== Segment start ==

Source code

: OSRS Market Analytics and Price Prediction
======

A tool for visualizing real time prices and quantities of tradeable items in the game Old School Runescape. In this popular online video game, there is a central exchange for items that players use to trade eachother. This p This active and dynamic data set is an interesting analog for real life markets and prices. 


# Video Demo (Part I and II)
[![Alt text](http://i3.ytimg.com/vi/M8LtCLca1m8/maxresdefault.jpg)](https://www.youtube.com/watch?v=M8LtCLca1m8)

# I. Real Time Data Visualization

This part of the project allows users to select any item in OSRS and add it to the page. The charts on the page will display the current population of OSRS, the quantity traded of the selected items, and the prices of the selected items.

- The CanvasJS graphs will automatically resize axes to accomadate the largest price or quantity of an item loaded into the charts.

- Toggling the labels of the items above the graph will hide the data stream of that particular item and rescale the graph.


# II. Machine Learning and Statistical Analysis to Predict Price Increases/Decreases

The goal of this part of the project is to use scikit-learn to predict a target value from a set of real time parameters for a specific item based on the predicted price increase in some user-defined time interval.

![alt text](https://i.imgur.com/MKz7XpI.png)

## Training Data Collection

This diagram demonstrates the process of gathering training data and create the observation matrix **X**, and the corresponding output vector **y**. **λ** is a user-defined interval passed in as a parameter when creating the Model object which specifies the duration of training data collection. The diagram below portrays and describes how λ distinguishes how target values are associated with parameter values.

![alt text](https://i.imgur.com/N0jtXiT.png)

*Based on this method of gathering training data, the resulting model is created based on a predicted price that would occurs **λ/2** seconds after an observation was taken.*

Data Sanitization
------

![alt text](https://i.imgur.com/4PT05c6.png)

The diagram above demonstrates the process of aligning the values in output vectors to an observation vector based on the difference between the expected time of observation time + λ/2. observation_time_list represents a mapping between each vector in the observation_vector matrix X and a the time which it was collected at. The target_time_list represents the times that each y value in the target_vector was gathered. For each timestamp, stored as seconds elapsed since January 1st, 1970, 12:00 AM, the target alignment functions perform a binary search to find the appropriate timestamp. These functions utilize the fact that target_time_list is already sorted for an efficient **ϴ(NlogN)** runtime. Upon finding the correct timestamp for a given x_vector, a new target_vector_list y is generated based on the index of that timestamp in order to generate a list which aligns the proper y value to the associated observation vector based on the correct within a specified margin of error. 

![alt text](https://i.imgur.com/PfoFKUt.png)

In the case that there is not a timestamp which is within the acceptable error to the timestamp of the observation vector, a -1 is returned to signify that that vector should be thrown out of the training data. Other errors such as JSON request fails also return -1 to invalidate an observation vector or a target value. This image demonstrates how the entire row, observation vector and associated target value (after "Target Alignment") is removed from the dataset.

== Segment end ==

→ PROBLEM DETAILS
Reproduce the data. Keep it exact.

→ RESPONSE FOR THIS EXERCISE
Source code

: OSRS Market Analytics and Price Prediction
======

A tool for visualizing real time prices and quantities of tradeable items in the game Old School Runescape. In this popular online video game, there is a central exchange for items that players use to trade eachother. This p This active and dynamic data set is an interesting analog for real life markets and prices. 


# Video Demo (Part I and II)
[![Alt text](http://i3.ytimg.com/vi/M8LtCLca1m8/maxresdefault.jpg)](https://www.youtube.com/watch?v=M8LtCLca1m8)

# I. Real Time Data Visualization

This part of the project allows users to select any item in OSRS and add it to the page. The charts on the page will display the current population of OSRS, the quantity traded of the selected items, and the prices of the selected items.

- The CanvasJS graphs will automatically resize axes to accomadate the largest price or quantity of an item loaded into the charts.

- Toggling the labels of the items above the graph will hide the data stream of that particular item and rescale the graph.


# II. Machine Learning and Statistical Analysis to Predict Price Increases/Decreases

The goal of this part of the project is to use scikit-learn to predict a target value from a set of real time parameters for a specific item based on the predicted price increase in some user-defined time interval.

![alt text](https://i.imgur.com/MKz7XpI.png)

## Training Data Collection

This diagram demonstrates the process of gathering training data and create the observation matrix **X**, and the corresponding output vector **y**. **λ** is a user-defined interval passed in as a parameter when creating the Model object which specifies the duration of training data collection. The diagram below portrays and describes how λ distinguishes how target values are associated with parameter values.

![alt text](https://i.imgur.com/N0jtXiT.png)

*Based on this method of gathering training data, the resulting model is created based on a predicted price that would occurs **λ/2** seconds after an observation was taken.*

Data Sanitization
------

![alt text](https://i.imgur.com/4PT05c6.png)

The diagram above demonstrates the process of aligning the values in output vectors to an observation vector based on the difference between the expected time of observation time + λ/2. observation_time_list represents a mapping between each vector in the observation_vector matrix X and a the time which it was collected at. The target_time_list represents the times that each y value in the target_vector was gathered. For each timestamp, stored as seconds elapsed since January 1st, 1970, 12:00 AM, the target alignment functions perform a binary search to find the appropriate timestamp. These functions utilize the fact that target_time_list is already sorted for an efficient **ϴ(NlogN)** runtime. Upon finding the correct timestamp for a given x_vector, a new target_vector_list y is generated based on the index of that timestamp in order to generate a list which aligns the proper y value to the associated observation vector based on the correct within a specified margin of error. 

![alt text](https://i.imgur.com/PfoFKUt.png)

In the case that there is not a timestamp which is within the acceptable error to the timestamp of the observation vector, a -1 is returned to signify that that vector should be thrown out of the training data. Other errors such as JSON request fails also return -1 to invalidate an observation vector or a target value. This image demonstrates how the entire row, observation vector and associated target value (after "Target Alignment") is removed from the dataset.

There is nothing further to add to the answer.